Some quick "under the hood" information about the power supply, d/a, and output stage:

-- Mostly linear regulated power supply stages inside.  Multiple EI transformer cores.  Use of MANY linear voltage
regulators.  Very little sharing of voltage rails.  There are a few sections that get a feed from DC-DC chips.  But there is no switching power supply inside, and the critical stuff is all linear regulated.
-- Dual Burr Brown PCM1795 d/a chips (one per channel)
-- OPA2132UA opamps used in the output stage
-- No analog volume control (but there is a "learning remote" feature so its remote can control most amps. Haven't tried it)
-- Native DSD (DSD64 and DSD128), and also has a PCM-to-DSD "remastering engine" that converts everything to DSD128.  This can be enabled/disabled.
-- Has a DSEE restore engine to add some life to compressed music (or internet radio).  This can also be enabled/disabled.
-- Auto Mute relays are not in the signal path (the shunt to GND).  You can hear them click from time to time when you play files
of different bit/sample rates as it quickly adjusts clocking to play files natively.
-- Low phase noise master clock
-- Separate boards for d/a and output stage, FPGAs, linear regulators, DC-DC regulators, ethernet/wifi. 
-- Solid chassis.  Only the top plate (easy to remove) rings a little, but that is very easy to take care of with dynamat or similar.
-- Very quiet operation.  There is what appears to be a "safety fan" inside that could be turned on if the player were to get too warm.  Perhaps
that could happen if hot tube amp was on the shelf below it, or if the listen room was 100F or something.  But I have yet it hear it or ever
see it switch on in normal operation.  It's a nice touch.

SO HOW DOES IT SOUND?

I'm going to be posting more about this by this weekend.  I've been putting in a few listening hours each night and getting more and more
familiar with its sound signature.  What I can say upfront is that in its stock form, it can easily compete with stand-alone dacs or anything else in its price class - and beyond.  This is one of the main reasons why I think it is a great value.  Sony is a huge company and can leverage their design arm and supply chain  to pull something like this off for less $$$ than the smaller guys - that's just they way it is.  But after considering the cost of manufacturer, cost to design, dealer margins, etc. - I don't see how they are making much profit on this player!  From what I am hearing, seeing, and feeling - it leaves me scratching my head that that can do it for $1995.  Maybe it is a "lost leader" that they sell so they can actually make good money on DSD music - like the Sony PS3?

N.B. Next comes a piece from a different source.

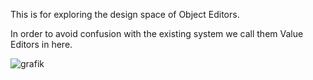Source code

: This is for exploring the design space of Object Editors.

In order to avoid confusion with the existing system we call them Value Editors in here.

![grafik](https://github.com/user-attachments/assets/e4bf2c18-6c94-493f-a1d6-1ffe31488bee)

Will Red Wine Audio be offering modifications to the HAP-Z1ES?

I intend to.  Initially, I wanted to look the other way when I learned about this player last September.  Years ago, I enjoyed modding the first generation Olive products (similar idea to this player).  These days, I've only been modding the portable Astell & Kern high-res DAPs.  But for
some reason, this Sony music tank has been calling out to me.  So I have been and continue to research its design, and am initially looking to
do output stage modifications:

-- Installation of a tube output stage (one tube per channel).  Most likely a version of the tube stage we use in our RWA products.  It's a great
candidate because: 

1. it is super low noise
2. auto-bias
3. does not require high voltage
4. does not use transformers or DC-DC converters
5. has a switch to use 6922 or 12AX7 tube families
6. has a soft-start and auto-mute for warm up, so tubes last a very long time (very low maintenance).

-- I could also do a custom version that instead uses 6H30s for those love that tube.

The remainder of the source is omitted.